### [Action item]
Which lines of the entries contain the string "relatorios"? Please find them and copy them.
Material for the task Block Start
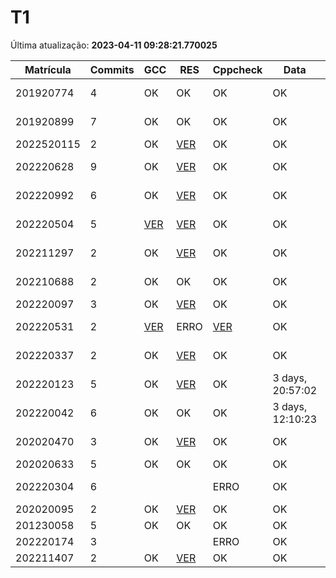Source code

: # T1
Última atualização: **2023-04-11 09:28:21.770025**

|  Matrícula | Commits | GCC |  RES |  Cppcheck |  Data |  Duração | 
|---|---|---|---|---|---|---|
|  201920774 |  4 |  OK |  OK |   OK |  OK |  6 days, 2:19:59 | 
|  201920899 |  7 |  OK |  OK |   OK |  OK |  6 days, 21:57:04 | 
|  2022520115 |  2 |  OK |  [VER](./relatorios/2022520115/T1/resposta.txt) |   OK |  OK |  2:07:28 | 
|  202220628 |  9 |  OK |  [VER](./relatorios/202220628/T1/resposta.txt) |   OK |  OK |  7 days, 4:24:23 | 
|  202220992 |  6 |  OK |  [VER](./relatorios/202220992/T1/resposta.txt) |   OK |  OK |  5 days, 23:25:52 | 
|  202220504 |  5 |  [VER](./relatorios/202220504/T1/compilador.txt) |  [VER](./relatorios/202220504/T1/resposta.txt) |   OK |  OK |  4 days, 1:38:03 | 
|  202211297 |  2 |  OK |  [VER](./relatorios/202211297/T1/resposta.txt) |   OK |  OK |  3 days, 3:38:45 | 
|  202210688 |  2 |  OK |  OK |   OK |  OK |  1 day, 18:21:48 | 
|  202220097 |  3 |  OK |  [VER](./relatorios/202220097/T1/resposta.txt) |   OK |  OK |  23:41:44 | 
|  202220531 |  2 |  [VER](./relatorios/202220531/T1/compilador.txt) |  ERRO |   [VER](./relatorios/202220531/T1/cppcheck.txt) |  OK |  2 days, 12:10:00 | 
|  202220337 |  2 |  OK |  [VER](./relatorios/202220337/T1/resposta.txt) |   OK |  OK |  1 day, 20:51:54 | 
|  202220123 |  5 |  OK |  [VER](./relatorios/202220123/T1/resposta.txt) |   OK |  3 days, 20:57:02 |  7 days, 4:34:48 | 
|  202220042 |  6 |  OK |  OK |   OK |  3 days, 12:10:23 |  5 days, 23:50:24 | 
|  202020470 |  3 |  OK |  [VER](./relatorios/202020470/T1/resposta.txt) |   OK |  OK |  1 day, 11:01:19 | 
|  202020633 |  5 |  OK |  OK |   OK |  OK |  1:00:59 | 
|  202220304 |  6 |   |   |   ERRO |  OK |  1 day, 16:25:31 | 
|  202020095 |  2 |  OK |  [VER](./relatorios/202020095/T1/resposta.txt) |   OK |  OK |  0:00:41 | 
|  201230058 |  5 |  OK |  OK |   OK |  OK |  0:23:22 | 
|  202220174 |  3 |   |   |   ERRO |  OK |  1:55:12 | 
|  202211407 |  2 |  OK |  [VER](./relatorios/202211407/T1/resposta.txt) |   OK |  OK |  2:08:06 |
Material for the task Block End
Material for the task Block Start
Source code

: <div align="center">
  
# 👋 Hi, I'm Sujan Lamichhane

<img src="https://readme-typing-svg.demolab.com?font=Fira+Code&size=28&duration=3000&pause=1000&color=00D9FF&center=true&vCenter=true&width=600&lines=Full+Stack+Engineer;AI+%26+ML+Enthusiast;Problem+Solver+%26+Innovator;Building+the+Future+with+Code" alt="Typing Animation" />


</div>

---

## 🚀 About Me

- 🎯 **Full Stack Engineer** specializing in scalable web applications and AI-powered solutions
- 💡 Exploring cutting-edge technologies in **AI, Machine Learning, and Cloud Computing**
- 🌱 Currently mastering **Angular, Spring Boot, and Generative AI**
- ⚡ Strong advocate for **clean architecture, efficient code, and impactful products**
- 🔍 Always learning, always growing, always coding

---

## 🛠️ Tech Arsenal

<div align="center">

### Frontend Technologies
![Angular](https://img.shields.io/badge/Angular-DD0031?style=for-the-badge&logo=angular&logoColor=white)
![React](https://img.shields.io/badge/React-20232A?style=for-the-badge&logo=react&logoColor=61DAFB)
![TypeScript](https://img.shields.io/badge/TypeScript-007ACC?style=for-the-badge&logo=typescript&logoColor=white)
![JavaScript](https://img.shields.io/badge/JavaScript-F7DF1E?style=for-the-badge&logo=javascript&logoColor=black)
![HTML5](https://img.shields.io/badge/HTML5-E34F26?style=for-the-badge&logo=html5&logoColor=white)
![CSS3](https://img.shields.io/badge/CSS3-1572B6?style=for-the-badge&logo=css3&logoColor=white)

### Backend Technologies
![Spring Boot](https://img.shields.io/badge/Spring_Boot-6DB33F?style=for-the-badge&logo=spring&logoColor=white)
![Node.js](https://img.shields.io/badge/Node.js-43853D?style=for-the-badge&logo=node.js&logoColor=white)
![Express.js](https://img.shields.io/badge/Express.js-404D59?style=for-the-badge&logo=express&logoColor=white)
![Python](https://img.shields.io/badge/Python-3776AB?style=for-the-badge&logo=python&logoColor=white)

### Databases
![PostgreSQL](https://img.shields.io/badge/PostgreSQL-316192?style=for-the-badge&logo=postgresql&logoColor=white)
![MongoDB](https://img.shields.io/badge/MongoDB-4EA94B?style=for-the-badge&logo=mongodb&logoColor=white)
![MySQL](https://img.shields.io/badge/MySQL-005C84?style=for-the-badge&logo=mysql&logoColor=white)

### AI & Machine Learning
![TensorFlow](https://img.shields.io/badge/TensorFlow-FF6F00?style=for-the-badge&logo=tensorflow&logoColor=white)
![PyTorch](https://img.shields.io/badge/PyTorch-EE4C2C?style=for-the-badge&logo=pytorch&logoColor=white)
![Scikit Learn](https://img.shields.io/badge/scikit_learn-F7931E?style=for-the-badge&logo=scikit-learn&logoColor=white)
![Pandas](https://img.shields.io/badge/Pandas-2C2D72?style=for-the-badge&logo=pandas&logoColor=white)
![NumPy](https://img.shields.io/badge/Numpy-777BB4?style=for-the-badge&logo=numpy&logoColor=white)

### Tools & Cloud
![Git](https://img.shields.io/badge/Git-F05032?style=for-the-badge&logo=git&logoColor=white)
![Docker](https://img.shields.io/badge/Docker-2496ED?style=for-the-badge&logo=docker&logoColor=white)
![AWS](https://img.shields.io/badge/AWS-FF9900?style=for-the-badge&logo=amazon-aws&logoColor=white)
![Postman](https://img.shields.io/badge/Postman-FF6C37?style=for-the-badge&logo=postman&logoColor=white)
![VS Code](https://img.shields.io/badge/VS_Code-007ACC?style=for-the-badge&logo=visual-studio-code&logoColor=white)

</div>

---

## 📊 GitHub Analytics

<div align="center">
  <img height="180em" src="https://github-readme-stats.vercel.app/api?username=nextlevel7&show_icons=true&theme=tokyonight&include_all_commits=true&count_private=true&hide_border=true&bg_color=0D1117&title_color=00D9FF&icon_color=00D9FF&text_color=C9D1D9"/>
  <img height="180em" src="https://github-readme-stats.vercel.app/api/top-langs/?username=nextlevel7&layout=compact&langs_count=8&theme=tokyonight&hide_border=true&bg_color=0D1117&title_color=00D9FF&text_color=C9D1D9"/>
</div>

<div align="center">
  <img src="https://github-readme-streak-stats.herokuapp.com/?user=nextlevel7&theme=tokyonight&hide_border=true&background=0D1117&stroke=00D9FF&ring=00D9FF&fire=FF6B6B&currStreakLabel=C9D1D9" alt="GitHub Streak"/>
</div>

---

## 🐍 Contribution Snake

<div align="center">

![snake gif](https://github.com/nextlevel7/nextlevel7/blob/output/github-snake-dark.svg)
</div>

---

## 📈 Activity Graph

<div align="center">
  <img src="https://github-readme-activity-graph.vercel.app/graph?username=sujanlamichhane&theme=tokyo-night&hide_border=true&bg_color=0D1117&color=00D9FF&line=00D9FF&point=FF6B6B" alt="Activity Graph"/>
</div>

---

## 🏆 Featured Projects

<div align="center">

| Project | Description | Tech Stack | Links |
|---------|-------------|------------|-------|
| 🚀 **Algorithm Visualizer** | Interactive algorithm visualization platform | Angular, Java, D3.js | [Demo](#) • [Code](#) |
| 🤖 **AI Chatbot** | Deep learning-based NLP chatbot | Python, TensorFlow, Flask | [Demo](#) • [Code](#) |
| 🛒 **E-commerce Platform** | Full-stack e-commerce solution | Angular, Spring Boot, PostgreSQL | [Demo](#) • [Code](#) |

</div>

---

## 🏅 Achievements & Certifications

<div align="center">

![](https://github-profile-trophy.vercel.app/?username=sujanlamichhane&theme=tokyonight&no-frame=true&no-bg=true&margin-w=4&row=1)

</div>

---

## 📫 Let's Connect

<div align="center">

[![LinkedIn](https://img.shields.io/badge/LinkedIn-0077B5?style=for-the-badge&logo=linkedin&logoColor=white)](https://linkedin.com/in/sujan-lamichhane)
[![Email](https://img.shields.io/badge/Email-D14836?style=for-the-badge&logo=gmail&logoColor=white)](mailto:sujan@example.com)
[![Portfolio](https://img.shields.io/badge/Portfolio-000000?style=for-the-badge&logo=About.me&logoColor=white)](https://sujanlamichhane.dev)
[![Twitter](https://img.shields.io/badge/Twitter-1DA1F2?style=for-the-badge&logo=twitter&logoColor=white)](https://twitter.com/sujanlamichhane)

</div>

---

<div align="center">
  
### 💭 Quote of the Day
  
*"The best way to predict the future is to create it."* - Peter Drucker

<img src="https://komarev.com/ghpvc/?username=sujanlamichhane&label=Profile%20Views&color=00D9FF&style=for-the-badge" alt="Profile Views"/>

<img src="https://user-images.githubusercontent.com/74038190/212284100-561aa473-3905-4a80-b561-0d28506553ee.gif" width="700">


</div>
Material for the task Block End
Material for the task Block Start
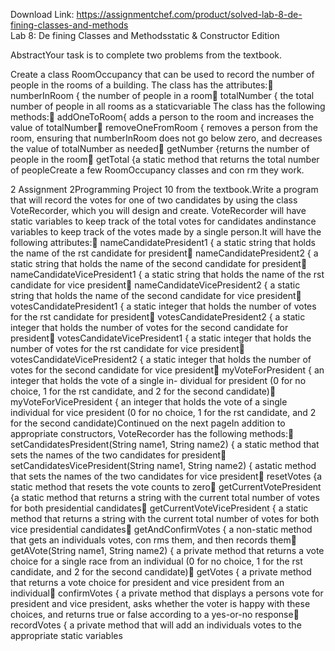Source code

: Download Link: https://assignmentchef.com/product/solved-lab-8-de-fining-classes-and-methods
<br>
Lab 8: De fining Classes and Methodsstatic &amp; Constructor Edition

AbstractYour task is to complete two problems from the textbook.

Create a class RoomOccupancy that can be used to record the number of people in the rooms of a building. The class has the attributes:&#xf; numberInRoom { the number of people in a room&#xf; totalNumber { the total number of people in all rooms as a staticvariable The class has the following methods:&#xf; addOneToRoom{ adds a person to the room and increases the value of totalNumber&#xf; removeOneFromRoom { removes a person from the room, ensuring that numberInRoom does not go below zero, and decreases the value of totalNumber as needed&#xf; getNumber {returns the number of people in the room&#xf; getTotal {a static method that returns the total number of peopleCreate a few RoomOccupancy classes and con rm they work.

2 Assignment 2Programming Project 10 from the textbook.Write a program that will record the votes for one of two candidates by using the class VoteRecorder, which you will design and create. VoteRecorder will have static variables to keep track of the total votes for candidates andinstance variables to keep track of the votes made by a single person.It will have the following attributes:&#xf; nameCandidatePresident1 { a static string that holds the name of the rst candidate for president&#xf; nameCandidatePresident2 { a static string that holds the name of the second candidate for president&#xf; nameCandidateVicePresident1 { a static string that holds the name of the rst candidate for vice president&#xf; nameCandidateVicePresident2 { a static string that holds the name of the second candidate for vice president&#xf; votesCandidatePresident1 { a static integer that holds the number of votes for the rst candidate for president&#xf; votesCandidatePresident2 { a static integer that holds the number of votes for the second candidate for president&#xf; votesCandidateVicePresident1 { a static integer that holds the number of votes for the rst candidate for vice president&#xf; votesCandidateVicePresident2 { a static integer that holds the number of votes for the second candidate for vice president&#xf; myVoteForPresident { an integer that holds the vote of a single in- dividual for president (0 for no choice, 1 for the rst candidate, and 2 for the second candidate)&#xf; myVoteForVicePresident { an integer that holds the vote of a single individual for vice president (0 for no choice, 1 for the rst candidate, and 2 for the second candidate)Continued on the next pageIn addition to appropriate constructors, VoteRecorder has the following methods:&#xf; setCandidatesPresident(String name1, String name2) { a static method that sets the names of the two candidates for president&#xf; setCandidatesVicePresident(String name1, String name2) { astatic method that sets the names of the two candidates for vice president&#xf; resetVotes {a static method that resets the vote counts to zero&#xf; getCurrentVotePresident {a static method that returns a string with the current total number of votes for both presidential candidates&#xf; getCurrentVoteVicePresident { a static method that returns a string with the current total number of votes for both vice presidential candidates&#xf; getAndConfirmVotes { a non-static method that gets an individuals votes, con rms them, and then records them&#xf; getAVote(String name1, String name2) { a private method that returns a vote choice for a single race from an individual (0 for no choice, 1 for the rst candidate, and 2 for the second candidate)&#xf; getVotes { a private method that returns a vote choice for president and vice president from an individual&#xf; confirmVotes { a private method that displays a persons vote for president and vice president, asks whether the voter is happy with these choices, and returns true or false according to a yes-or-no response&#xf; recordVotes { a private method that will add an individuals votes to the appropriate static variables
Material for the task Block End
### [Output for this task]
|  2022520115 |  2 |  OK |  [VER](./relatorios/2022520115/T1/resposta.txt) |   OK |  OK |  2:07:28 | 
|  202220628 |  9 |  OK |  [VER](./relatorios/202220628/T1/resposta.txt) |   OK |  OK |  7 days, 4:24:23 | 
|  202220992 |  6 |  OK |  [VER](./relatorios/202220992/T1/resposta.txt) |   OK |  OK |  5 days, 23:25:52 | 
|  202220504 |  5 |  [VER](./relatorios/202220504/T1/compilador.txt) |  [VER](./relatorios/202220504/T1/resposta.txt) |   OK |  OK |  4 days, 1:38:03 | 
|  202211297 |  2 |  OK |  [VER](./relatorios/202211297/T1/resposta.txt) |   OK |  OK |  3 days, 3:38:45 | 
|  202220097 |  3 |  OK |  [VER](./relatorios/202220097/T1/resposta.txt) |   OK |  OK |  23:41:44 | 
|  202220531 |  2 |  [VER](./relatorios/202220531/T1/compilador.txt) |  ERRO |   [VER](./relatorios/202220531/T1/cppcheck.txt) |  OK |  2 days, 12:10:00 | 
|  202220337 |  2 |  OK |  [VER](./relatorios/202220337/T1/resposta.txt) |   OK |  OK |  1 day, 20:51:54 | 
|  202220123 |  5 |  OK |  [VER](./relatorios/202220123/T1/resposta.txt) |   OK |  3 days, 20:57:02 |  7 days, 4:34:48 | 
|  202020470 |  3 |  OK |  [VER](./relatorios/202020470/T1/resposta.txt) |   OK |  OK |  1 day, 11:01:19 | 
|  202020095 |  2 |  OK |  [VER](./relatorios/202020095/T1/resposta.txt) |   OK |  OK |  0:00:41 | 
|  202211407 |  2 |  OK |  [VER](./relatorios/202211407/T1/resposta.txt) |   OK |  OK |  2:08:06 |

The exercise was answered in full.